----- GIVEN INFORMATION
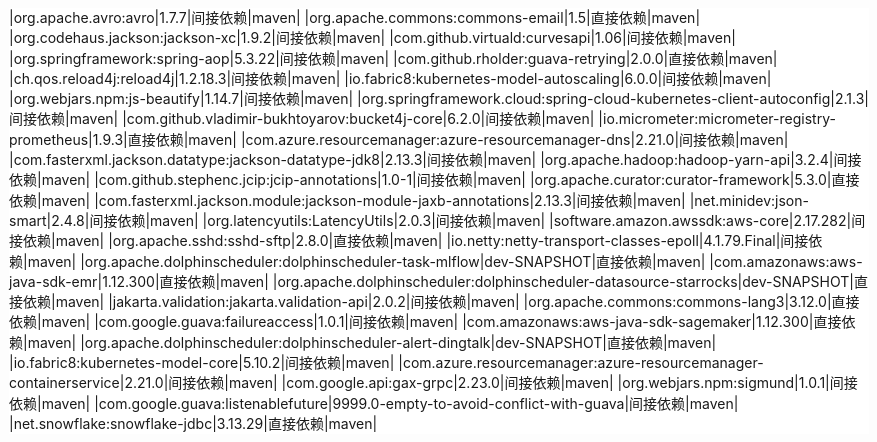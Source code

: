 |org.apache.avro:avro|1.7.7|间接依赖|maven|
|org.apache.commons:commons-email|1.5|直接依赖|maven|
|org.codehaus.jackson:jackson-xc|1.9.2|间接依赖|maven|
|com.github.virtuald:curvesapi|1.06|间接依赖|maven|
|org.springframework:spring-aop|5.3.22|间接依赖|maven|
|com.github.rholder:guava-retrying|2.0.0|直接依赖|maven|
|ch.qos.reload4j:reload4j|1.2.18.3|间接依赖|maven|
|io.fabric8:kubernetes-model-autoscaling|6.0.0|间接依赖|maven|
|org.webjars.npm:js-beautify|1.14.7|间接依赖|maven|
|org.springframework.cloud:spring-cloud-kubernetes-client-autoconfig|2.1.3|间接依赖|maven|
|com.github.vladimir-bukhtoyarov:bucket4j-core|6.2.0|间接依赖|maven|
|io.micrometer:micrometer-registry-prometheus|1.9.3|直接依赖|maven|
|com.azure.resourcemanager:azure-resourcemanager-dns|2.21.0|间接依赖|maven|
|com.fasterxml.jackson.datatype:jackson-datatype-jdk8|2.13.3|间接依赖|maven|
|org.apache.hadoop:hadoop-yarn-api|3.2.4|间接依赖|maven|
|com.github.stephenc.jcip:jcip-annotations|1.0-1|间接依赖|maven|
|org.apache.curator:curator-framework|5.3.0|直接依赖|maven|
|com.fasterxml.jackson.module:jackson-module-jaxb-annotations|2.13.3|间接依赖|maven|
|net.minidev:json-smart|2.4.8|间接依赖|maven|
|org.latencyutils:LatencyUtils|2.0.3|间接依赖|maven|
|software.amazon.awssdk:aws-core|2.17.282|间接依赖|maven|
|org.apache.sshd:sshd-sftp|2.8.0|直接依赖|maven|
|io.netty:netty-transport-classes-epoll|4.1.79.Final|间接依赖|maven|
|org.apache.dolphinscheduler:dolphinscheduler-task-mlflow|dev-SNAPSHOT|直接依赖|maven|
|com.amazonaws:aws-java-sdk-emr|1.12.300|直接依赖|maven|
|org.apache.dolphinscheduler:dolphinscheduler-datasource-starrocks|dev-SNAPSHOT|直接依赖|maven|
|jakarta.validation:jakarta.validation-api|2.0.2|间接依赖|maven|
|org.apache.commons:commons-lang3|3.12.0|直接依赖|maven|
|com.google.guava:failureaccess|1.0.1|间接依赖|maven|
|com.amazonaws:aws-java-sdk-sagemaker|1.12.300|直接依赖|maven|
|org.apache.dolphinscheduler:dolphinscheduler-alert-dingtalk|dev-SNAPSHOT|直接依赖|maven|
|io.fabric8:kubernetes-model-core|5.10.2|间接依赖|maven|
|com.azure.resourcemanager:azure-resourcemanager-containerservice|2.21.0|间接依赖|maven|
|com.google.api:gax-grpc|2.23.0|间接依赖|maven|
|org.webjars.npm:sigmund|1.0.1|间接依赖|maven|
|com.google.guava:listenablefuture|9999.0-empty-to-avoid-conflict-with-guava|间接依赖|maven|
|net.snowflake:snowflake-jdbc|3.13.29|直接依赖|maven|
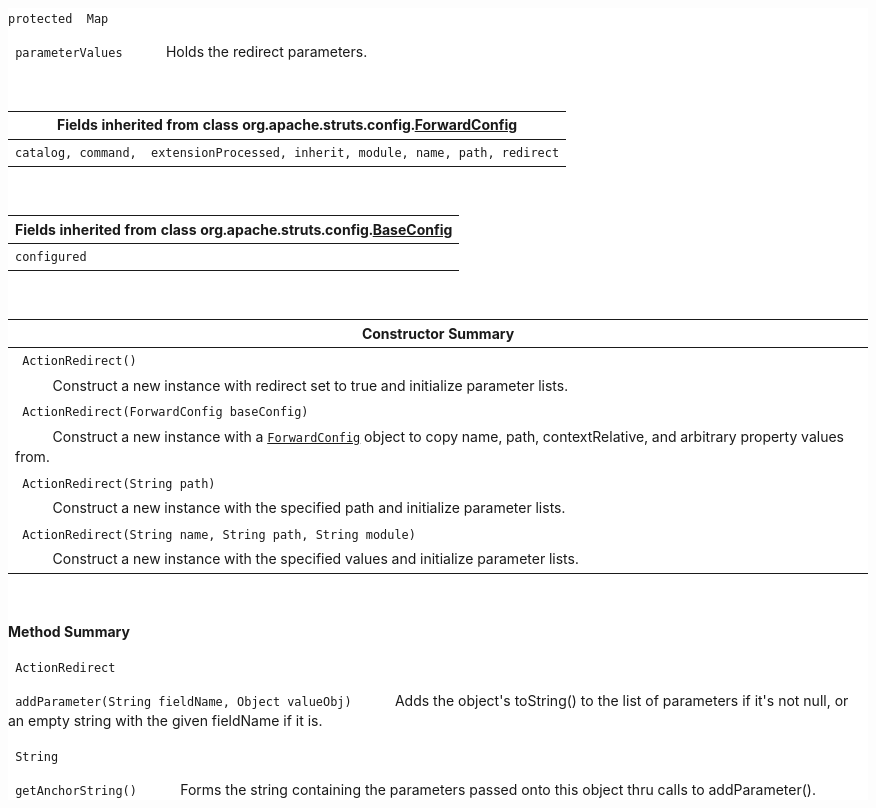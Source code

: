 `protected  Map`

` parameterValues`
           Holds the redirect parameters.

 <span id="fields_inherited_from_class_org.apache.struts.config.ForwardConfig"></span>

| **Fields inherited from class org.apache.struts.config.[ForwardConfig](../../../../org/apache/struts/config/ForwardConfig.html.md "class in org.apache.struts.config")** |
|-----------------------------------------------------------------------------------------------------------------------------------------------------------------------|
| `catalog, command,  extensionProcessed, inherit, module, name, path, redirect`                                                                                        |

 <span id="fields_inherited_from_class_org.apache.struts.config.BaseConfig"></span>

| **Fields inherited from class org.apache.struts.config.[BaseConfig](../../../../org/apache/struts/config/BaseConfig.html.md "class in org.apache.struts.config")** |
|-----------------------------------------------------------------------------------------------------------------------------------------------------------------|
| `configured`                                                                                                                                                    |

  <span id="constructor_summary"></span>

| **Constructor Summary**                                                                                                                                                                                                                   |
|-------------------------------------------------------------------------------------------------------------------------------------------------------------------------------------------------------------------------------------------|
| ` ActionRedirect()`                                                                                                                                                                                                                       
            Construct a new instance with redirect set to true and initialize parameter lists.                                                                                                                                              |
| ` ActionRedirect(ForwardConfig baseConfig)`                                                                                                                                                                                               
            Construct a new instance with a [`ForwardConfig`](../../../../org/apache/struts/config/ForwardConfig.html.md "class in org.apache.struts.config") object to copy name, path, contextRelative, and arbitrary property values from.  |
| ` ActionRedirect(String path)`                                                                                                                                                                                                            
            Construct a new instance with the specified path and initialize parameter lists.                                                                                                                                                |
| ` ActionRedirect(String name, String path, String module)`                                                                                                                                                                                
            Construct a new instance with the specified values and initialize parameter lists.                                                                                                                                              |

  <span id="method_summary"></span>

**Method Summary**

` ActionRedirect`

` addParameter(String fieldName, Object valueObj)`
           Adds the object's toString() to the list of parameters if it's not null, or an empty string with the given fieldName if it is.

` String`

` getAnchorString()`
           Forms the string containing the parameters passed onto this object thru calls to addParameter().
----------
THE TASK: Say again, exactly, only those lines of the records that run from the start through the line with "Holds the redirect parameters.". Pictures are to be skipped.

YOUR SOLUTION:
Source code

: |org.apache.avro:avro|1.7.7|间接依赖|maven|
|org.apache.commons:commons-email|1.5|直接依赖|maven|
|org.codehaus.jackson:jackson-xc|1.9.2|间接依赖|maven|
|com.github.virtuald:curvesapi|1.06|间接依赖|maven|
|org.springframework:spring-aop|5.3.22|间接依赖|maven|
|com.github.rholder:guava-retrying|2.0.0|直接依赖|maven|
|ch.qos.reload4j:reload4j|1.2.18.3|间接依赖|maven|
|io.fabric8:kubernetes-model-autoscaling|6.0.0|间接依赖|maven|
|org.webjars.npm:js-beautify|1.14.7|间接依赖|maven|
|org.springframework.cloud:spring-cloud-kubernetes-client-autoconfig|2.1.3|间接依赖|maven|
|com.github.vladimir-bukhtoyarov:bucket4j-core|6.2.0|间接依赖|maven|
|io.micrometer:micrometer-registry-prometheus|1.9.3|直接依赖|maven|
|com.azure.resourcemanager:azure-resourcemanager-dns|2.21.0|间接依赖|maven|
|com.fasterxml.jackson.datatype:jackson-datatype-jdk8|2.13.3|间接依赖|maven|
|org.apache.hadoop:hadoop-yarn-api|3.2.4|间接依赖|maven|
|com.github.stephenc.jcip:jcip-annotations|1.0-1|间接依赖|maven|
|org.apache.curator:curator-framework|5.3.0|直接依赖|maven|
|com.fasterxml.jackson.module:jackson-module-jaxb-annotations|2.13.3|间接依赖|maven|
|net.minidev:json-smart|2.4.8|间接依赖|maven|
|org.latencyutils:LatencyUtils|2.0.3|间接依赖|maven|
|software.amazon.awssdk:aws-core|2.17.282|间接依赖|maven|
|org.apache.sshd:sshd-sftp|2.8.0|直接依赖|maven|
|io.netty:netty-transport-classes-epoll|4.1.79.Final|间接依赖|maven|
|org.apache.dolphinscheduler:dolphinscheduler-task-mlflow|dev-SNAPSHOT|直接依赖|maven|
|com.amazonaws:aws-java-sdk-emr|1.12.300|直接依赖|maven|
|org.apache.dolphinscheduler:dolphinscheduler-datasource-starrocks|dev-SNAPSHOT|直接依赖|maven|
|jakarta.validation:jakarta.validation-api|2.0.2|间接依赖|maven|
|org.apache.commons:commons-lang3|3.12.0|直接依赖|maven|
|com.google.guava:failureaccess|1.0.1|间接依赖|maven|
|com.amazonaws:aws-java-sdk-sagemaker|1.12.300|直接依赖|maven|
|org.apache.dolphinscheduler:dolphinscheduler-alert-dingtalk|dev-SNAPSHOT|直接依赖|maven|
|io.fabric8:kubernetes-model-core|5.10.2|间接依赖|maven|
|com.azure.resourcemanager:azure-resourcemanager-containerservice|2.21.0|间接依赖|maven|
|com.google.api:gax-grpc|2.23.0|间接依赖|maven|
|org.webjars.npm:sigmund|1.0.1|间接依赖|maven|
|com.google.guava:listenablefuture|9999.0-empty-to-avoid-conflict-with-guava|间接依赖|maven|
|net.snowflake:snowflake-jdbc|3.13.29|直接依赖|maven|
Source code

: `protected  Map`

` parameterValues`
           Holds the redirect parameters.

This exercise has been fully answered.